Start of Block

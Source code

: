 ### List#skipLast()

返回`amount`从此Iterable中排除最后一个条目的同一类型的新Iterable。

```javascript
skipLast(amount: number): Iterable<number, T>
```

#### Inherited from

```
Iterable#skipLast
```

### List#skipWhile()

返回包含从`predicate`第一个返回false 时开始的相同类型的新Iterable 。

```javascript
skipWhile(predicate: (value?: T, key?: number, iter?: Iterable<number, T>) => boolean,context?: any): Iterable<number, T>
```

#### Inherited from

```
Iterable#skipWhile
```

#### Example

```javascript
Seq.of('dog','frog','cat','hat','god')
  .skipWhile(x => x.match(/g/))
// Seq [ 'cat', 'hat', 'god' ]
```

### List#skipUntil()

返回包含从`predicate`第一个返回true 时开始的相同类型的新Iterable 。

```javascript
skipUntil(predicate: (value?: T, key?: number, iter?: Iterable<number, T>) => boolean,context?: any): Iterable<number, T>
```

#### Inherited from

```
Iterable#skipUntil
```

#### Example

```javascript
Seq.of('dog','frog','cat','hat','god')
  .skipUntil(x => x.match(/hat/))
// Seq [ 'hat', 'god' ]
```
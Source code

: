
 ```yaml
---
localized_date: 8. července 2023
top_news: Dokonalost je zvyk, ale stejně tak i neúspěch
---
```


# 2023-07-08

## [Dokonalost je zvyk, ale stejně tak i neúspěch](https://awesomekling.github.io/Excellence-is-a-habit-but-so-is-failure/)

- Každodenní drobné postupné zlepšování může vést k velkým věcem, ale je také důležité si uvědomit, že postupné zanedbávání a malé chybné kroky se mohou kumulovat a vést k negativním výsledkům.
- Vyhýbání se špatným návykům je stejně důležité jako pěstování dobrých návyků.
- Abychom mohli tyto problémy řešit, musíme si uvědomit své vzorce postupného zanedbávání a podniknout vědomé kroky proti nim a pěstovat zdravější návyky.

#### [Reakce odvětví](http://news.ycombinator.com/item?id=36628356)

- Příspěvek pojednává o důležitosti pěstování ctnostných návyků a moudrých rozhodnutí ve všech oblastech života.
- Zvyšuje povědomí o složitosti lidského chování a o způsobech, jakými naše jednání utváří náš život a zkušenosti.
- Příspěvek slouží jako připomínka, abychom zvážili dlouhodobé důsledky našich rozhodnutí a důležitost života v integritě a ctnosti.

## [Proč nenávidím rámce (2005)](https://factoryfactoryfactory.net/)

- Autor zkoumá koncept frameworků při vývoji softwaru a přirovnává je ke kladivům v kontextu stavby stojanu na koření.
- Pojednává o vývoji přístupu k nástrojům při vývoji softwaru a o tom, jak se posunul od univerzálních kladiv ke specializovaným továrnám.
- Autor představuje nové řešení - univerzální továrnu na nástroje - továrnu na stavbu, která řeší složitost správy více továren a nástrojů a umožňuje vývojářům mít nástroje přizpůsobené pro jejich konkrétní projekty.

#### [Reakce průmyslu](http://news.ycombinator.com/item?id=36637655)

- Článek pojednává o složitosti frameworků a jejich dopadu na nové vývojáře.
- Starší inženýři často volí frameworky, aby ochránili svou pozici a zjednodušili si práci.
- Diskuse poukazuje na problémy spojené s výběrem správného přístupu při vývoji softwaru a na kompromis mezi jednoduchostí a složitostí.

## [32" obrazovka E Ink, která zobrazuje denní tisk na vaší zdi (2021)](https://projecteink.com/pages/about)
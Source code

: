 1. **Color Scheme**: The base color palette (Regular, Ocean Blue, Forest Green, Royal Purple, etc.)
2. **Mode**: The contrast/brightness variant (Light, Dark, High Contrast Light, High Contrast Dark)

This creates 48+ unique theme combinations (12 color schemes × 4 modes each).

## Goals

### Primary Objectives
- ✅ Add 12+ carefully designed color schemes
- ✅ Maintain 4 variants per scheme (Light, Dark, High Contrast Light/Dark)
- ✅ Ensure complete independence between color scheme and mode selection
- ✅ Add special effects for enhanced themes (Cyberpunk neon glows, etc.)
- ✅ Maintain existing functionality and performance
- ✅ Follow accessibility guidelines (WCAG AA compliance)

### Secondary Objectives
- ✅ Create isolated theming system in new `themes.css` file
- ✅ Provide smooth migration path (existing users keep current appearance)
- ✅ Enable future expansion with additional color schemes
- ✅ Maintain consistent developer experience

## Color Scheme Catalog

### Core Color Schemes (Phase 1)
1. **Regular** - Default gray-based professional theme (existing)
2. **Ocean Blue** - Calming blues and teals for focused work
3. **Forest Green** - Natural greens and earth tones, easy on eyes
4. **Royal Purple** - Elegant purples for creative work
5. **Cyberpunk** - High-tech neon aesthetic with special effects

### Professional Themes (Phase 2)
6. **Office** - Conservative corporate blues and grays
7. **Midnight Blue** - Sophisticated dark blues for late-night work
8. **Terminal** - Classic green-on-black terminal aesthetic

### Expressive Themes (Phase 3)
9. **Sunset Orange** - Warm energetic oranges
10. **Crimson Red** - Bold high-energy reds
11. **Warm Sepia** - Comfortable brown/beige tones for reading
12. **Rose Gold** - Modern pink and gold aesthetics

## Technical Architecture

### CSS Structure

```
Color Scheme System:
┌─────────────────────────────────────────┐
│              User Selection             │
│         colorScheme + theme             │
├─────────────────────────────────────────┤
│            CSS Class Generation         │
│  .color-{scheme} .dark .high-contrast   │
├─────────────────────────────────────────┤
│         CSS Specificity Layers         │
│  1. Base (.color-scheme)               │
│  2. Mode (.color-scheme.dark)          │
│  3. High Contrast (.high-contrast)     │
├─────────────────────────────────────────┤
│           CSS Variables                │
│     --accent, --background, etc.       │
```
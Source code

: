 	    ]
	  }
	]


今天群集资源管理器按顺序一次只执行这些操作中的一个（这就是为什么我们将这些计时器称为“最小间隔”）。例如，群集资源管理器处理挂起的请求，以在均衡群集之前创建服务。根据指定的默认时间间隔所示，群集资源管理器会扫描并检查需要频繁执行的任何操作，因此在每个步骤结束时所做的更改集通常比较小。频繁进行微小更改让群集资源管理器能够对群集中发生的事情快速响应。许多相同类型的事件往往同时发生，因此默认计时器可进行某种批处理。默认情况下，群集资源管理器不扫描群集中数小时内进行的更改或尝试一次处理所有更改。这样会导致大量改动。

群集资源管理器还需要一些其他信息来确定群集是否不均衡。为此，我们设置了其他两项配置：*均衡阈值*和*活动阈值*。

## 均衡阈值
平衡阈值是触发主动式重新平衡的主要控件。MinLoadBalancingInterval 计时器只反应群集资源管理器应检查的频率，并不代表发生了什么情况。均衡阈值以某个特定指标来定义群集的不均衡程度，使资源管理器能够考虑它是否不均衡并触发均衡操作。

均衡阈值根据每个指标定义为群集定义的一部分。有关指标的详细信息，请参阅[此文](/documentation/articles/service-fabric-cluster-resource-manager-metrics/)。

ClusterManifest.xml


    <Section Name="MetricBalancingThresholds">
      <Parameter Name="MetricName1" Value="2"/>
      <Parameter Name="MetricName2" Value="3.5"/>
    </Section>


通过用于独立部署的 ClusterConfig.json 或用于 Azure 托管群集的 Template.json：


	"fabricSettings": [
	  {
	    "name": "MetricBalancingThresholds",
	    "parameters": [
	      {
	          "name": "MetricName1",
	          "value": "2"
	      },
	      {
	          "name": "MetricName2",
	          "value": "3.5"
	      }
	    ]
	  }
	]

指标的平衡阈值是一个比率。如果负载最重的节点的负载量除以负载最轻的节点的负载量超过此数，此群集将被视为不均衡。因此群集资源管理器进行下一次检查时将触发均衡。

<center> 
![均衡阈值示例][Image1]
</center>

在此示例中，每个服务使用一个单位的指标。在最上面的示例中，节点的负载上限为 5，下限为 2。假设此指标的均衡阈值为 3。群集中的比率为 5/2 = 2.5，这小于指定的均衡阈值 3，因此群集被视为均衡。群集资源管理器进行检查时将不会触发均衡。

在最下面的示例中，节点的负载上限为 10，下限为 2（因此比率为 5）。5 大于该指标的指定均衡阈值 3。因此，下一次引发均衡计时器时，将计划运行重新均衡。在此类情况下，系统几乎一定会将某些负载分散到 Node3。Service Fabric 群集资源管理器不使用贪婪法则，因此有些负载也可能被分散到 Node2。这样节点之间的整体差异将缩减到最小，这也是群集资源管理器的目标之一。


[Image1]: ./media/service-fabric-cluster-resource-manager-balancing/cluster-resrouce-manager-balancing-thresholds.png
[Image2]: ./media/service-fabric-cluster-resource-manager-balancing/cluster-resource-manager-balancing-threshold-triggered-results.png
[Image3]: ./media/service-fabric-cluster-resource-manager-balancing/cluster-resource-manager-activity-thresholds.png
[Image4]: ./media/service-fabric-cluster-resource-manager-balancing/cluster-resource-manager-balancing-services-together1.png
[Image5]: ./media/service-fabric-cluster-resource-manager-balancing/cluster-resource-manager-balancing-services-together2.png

End of Block

[REQUIRED WORK]
Extract every line containing the string "item" from the data above.

[ANSWER SPACE]
#### [Reakce odvětví](http://news.ycombinator.com/item?id=36628356)
#### [Reakce průmyslu](http://news.ycombinator.com/item?id=36637655)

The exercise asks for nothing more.